• Work to be completed
Each line of the data below either holds "implications" or does not. Report how many do, and only that.

Stored data
────────────────────

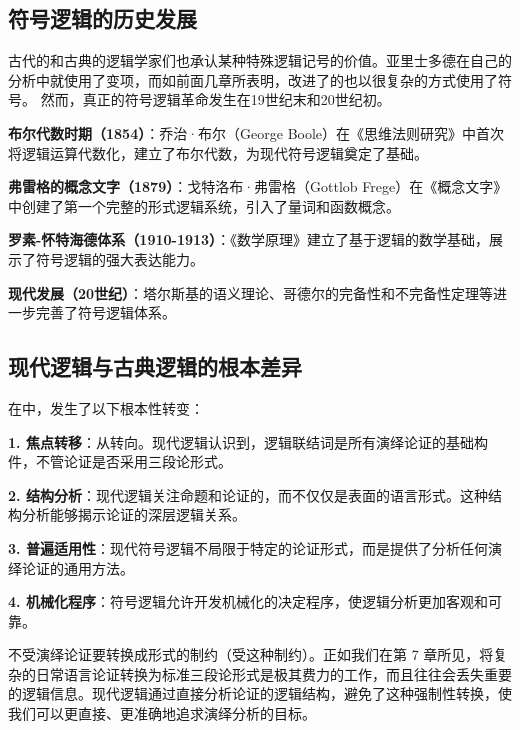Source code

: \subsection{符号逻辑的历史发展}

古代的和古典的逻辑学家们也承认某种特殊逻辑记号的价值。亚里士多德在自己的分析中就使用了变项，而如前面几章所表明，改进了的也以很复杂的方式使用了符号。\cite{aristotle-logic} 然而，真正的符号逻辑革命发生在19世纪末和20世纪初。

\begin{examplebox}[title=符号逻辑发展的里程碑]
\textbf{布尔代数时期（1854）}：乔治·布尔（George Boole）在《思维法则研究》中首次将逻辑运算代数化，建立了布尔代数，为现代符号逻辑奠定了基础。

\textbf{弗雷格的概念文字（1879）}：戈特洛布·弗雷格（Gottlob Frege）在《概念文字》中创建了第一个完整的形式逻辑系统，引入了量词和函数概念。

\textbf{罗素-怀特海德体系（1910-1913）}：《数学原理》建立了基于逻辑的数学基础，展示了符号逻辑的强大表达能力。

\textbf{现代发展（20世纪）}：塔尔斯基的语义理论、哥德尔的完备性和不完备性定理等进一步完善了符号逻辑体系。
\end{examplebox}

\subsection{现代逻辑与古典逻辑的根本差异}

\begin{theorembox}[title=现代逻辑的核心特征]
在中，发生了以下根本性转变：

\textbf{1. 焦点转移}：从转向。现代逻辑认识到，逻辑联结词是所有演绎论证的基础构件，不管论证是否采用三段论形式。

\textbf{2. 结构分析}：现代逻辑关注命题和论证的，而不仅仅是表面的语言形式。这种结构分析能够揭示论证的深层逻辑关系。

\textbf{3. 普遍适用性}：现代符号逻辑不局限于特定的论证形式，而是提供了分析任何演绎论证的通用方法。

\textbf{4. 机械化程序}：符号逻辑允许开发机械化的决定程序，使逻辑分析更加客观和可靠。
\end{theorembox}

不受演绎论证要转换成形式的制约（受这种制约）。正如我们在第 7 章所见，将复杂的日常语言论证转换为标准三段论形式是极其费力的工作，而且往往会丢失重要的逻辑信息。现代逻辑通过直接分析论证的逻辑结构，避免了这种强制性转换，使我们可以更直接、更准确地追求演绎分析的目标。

────────────────────

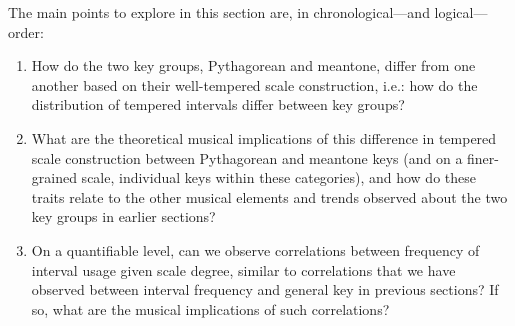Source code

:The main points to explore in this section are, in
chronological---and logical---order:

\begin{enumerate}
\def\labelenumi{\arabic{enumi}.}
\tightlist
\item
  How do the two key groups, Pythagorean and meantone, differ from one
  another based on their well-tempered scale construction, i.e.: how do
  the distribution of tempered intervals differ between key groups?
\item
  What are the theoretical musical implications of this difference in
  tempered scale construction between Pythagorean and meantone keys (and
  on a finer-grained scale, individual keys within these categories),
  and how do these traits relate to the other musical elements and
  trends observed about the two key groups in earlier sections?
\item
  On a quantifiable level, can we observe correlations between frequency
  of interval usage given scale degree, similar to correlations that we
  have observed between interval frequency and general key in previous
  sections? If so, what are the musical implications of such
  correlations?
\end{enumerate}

────────────────────

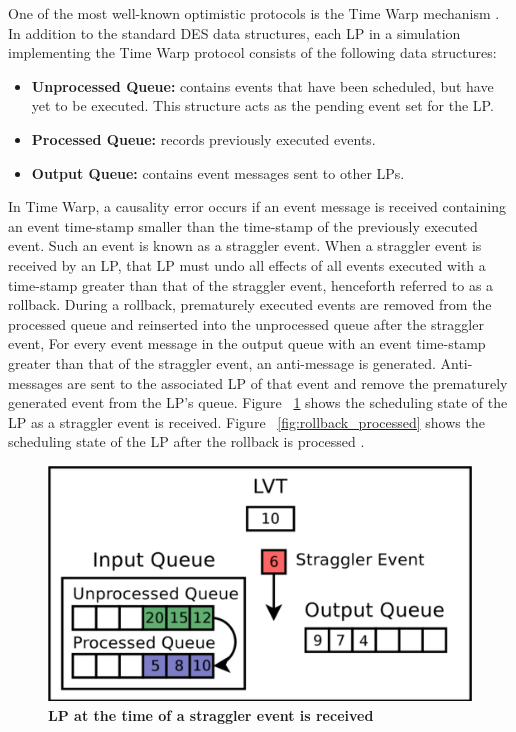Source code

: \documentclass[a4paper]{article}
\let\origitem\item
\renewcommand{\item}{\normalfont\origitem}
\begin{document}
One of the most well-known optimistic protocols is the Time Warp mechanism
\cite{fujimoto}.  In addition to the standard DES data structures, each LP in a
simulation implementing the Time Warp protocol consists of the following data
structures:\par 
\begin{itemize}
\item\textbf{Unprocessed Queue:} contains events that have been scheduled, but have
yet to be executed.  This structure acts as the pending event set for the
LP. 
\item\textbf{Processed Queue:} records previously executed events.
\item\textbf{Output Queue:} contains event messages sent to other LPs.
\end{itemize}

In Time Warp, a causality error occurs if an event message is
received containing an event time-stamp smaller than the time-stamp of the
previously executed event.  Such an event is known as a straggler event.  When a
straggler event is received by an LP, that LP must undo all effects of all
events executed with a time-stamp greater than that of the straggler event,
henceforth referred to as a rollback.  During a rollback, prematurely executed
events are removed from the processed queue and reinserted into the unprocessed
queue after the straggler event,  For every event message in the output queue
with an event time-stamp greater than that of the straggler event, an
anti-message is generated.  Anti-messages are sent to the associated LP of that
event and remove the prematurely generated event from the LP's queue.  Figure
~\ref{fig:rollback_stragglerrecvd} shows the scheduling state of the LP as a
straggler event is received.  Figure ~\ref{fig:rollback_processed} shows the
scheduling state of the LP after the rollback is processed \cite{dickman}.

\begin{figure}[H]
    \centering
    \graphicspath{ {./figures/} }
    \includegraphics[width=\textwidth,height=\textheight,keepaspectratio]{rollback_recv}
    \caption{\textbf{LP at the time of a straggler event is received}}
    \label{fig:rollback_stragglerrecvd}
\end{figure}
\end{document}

────────────────────

• Problem solution
2